Israel was addressed after the domestic subjects.
Kemp noted his 2018 campaign pledge to visit Israel plans were canceled because of COVID. “We’re going to fulfill that promise in the second term,” he said.
The governor boasted that the state now holds some $25 million in Israel bonds. He also touted the state’s anti-BDS (Boycott, Divestment and Sanctions) law. A federal district judge called the decision unconstitutional, but Carr expressed confidence that the law will be upheld by the federal Court of Appeals in Atlanta. The BDS movement seeks to employ economic pressure to force a change in Israeli policies regarding the Palestinian Arabs.
Kemp was not asked about two other current headline-making issues, the Supreme Court’s rejection of a constitutional right to abortion and actions of Republican governors in Florida and Texas to fly and bus migrants to cities and states where Democrats control the state government.
Kemp’s only reference to the latter subject was to say that the Biden administration “wants to hire 87,000 IRS (Internal Revenue Service) agents but won’t go fix the border.”

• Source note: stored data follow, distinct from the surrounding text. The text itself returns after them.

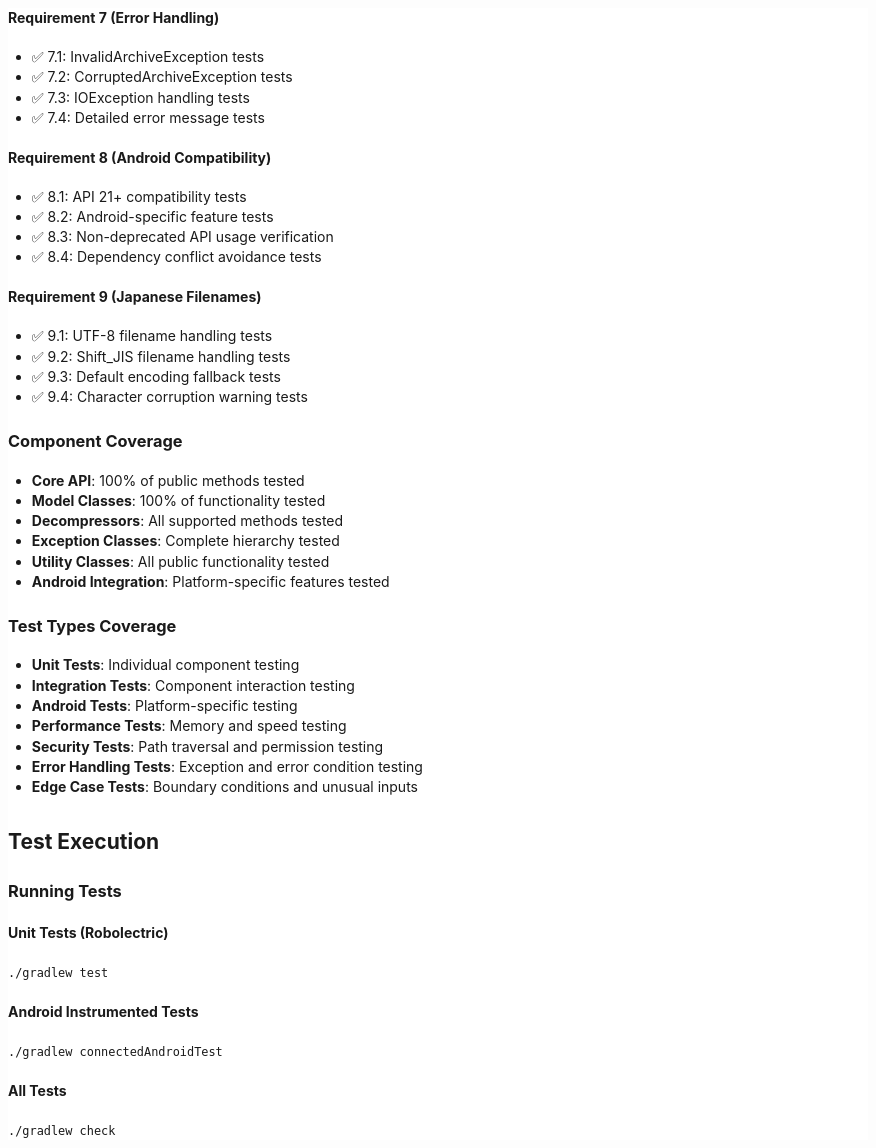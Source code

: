 #### Requirement 7 (Error Handling)
- ✅ 7.1: InvalidArchiveException tests
- ✅ 7.2: CorruptedArchiveException tests
- ✅ 7.3: IOException handling tests
- ✅ 7.4: Detailed error message tests

#### Requirement 8 (Android Compatibility)
- ✅ 8.1: API 21+ compatibility tests
- ✅ 8.2: Android-specific feature tests
- ✅ 8.3: Non-deprecated API usage verification
- ✅ 8.4: Dependency conflict avoidance tests

#### Requirement 9 (Japanese Filenames)
- ✅ 9.1: UTF-8 filename handling tests
- ✅ 9.2: Shift_JIS filename handling tests
- ✅ 9.3: Default encoding fallback tests
- ✅ 9.4: Character corruption warning tests

### Component Coverage

- **Core API**: 100% of public methods tested
- **Model Classes**: 100% of functionality tested
- **Decompressors**: All supported methods tested
- **Exception Classes**: Complete hierarchy tested
- **Utility Classes**: All public functionality tested
- **Android Integration**: Platform-specific features tested

### Test Types Coverage

- **Unit Tests**: Individual component testing
- **Integration Tests**: Component interaction testing
- **Android Tests**: Platform-specific testing
- **Performance Tests**: Memory and speed testing
- **Security Tests**: Path traversal and permission testing
- **Error Handling Tests**: Exception and error condition testing
- **Edge Case Tests**: Boundary conditions and unusual inputs

## Test Execution

### Running Tests

#### Unit Tests (Robolectric)
```bash
./gradlew test
```

#### Android Instrumented Tests
```bash
./gradlew connectedAndroidTest
```

#### All Tests
```bash
./gradlew check
```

Georgia election law requires that a winning candidate receive a majority of the vote. The presence of Libertarian Shane Hazel on the gubernatorial ballot could push the race to a Dec. 6 runoff. “We cannot rely on anybody but ourselves to win this election and we need to work like we’ve never worked before,” Kemp said.
Neither Raffensperger nor Carr spoke of their opponents by name. Raffensperger is being challenged by Democratic state Rep. Bee Nguyen and Libertarian Ted Metz. Carr, who initially was appointed attorney general in 2016 by then-Gov. Nathan Deal, is being challenged by Democratic state Sen. Jen Jordan and Libertarian Martin Cowen.